The most often resorted to methods are:
- Conversion Modelling,
- Marketing Mix Modelling,
- Incrementality Testing, etc.
In this article, we will focus on Conversion Modelling and solutions that utilise it.
Start with sessions, not devices - try Conversion Modelling
Conversion Modelling is a new marketing measurement approach that relies on Machine Learning to assess the impact of each traffic source when the actual conversion cannot be observed.
When marketers try to measure conversions across devices they find that most of the time it isn’t possible. Therefore, some of the conversions can’t be attributed to the initial traffic sources.
This leaves a huge gap in the customer journey, and Conversion Modelling techniques help eliminate them.
One of the solutions that utilise Conversion Modelling is SegmentStream’s Conversion Modelling Platform.
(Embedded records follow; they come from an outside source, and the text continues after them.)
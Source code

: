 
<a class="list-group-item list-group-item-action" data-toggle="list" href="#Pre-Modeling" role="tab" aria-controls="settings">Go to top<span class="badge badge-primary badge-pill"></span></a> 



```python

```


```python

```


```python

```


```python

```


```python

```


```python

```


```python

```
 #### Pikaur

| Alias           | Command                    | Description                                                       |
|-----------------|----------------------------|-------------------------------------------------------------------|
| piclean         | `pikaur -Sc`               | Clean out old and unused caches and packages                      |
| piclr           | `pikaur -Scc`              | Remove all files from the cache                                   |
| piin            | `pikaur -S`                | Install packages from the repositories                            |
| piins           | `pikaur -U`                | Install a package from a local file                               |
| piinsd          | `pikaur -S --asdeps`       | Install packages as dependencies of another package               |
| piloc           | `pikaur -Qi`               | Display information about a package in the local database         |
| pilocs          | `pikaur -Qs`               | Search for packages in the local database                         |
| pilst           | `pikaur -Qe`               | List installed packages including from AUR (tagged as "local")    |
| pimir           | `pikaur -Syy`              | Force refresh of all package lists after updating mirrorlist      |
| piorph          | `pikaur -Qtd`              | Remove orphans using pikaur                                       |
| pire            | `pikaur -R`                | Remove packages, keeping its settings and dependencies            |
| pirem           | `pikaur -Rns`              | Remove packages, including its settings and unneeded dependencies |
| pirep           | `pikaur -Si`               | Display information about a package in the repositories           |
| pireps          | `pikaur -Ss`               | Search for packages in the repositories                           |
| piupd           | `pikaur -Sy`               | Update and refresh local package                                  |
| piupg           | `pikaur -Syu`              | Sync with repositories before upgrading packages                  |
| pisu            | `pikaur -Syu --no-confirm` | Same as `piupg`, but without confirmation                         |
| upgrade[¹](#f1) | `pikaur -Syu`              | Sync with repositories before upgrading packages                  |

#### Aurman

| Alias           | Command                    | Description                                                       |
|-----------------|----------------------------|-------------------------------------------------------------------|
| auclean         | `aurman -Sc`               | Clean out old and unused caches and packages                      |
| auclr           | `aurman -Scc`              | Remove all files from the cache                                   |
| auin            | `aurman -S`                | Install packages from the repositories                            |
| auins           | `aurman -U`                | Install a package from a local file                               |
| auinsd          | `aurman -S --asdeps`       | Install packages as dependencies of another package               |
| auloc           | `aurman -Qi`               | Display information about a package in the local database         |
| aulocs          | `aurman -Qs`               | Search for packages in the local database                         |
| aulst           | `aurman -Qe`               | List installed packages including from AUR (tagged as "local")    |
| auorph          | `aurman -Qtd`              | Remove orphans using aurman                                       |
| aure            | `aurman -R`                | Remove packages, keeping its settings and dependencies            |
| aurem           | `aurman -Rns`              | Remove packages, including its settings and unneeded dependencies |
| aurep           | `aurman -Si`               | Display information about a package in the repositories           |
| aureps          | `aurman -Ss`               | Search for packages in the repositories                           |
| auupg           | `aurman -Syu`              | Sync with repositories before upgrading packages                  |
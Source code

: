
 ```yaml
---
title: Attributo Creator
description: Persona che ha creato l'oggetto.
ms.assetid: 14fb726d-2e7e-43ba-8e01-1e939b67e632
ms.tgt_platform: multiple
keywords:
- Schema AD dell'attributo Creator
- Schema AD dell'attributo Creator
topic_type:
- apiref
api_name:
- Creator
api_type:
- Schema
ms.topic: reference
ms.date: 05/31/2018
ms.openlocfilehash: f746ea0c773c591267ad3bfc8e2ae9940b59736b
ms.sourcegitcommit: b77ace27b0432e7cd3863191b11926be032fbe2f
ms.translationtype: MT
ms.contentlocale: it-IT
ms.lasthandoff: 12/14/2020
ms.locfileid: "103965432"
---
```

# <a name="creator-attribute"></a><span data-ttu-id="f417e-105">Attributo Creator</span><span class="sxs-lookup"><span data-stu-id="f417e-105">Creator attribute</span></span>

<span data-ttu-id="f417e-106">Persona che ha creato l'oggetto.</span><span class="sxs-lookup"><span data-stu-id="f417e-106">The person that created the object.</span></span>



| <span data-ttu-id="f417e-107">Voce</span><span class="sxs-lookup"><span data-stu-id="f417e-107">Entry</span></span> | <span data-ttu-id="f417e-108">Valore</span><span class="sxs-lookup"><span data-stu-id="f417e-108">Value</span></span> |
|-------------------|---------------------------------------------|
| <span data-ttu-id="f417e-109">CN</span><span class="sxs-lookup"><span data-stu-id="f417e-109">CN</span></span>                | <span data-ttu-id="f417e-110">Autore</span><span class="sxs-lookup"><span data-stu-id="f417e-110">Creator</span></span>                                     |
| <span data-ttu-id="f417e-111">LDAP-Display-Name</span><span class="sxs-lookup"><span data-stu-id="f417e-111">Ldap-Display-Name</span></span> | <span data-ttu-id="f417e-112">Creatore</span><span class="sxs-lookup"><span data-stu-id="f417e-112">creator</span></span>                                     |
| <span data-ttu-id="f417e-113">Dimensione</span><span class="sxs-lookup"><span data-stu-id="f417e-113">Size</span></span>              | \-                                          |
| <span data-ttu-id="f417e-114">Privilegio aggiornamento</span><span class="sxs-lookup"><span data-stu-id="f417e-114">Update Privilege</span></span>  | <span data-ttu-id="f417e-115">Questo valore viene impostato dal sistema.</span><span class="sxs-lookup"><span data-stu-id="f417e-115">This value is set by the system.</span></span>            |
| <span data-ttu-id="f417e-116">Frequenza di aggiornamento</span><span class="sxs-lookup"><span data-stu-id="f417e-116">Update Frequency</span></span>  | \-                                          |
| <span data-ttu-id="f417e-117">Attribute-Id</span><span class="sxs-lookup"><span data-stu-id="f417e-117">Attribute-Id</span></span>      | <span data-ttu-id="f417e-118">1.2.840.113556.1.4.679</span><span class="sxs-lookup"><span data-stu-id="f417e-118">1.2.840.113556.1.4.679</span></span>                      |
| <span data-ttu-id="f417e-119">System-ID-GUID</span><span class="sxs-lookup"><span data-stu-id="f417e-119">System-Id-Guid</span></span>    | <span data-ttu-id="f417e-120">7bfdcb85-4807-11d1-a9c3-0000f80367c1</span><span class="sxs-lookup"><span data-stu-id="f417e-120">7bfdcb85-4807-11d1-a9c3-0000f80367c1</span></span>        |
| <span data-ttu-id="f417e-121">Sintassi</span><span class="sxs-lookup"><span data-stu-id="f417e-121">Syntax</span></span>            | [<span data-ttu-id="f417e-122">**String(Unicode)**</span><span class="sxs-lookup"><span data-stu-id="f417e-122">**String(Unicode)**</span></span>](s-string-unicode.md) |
This is how it can help:
- analyses user behaviour on the website using machine learning;
- calculates the probability of conversion in the future;
- attributes value to each website visit immediately even if there was no conversion;
- gives insights into how to allocate budgets and optimise marketing activities.
- provides ad platforms with information about the value of each click to improve their smart bidding algorithms;
While traditional models rely on cookies or login data and wait for the conversion to happen to perform a retrospective analysis, SegmentStream creates a Modelled Conversion every time a website visit is valuable.
With Conversion Modelling, the number of devices a typical customer uses is not relevant. It isn’t even necessary to wait for a full conversion to link it to a specific device.
What’s really important is how likely this session is to drive a conversion. If it’s high enough, the platform creates a Modelled Conversion.
Therefore, the approach of Conversion Modelling guarantees that each traffic source gets the value it deserves even if the real conversion happens from another device, browser, or cookie.
And this information is used for marketing analytics and further optimisation of all campaigns according to the value every channel brings. As a result, marketers ensure better ROAS.
Now, let’s summarise everything and answer the big question.
Does conversion modelling solve cross-device marketing attribution?
It is either extremely hard or impossible to link multiple sessions from different devices with one customer when they perform a conversion. Sessions from different devices interrupt the customer journey and make it impossible to assess which channels led to the conversion.
Marketers understand that and are looking for some clues to solve this issue.
Approaching cross-device attribution bluntly doesn’t work very well. And that’s when the need for alternative methods arises.
For performance marketing, Conversion Modelling is definitely the best option as it allows for analysis of the value of each session to calculate the probability of conversion in the future.
Using this data, marketers:
- can better understand the impact of all traffic sources,
- make data-driven decisions on how to allocate budgets,
- increase advertising performance by optimising campaigns using Modelled Conversions as a feedback mechanism, providing ad platforms with a value of each paid click.
So, returning to the question from the article title once more. There definitely is a solution to cross-device attribution: to adapt to imperfect conditions and find alternative approaches to hard-to-solve issues.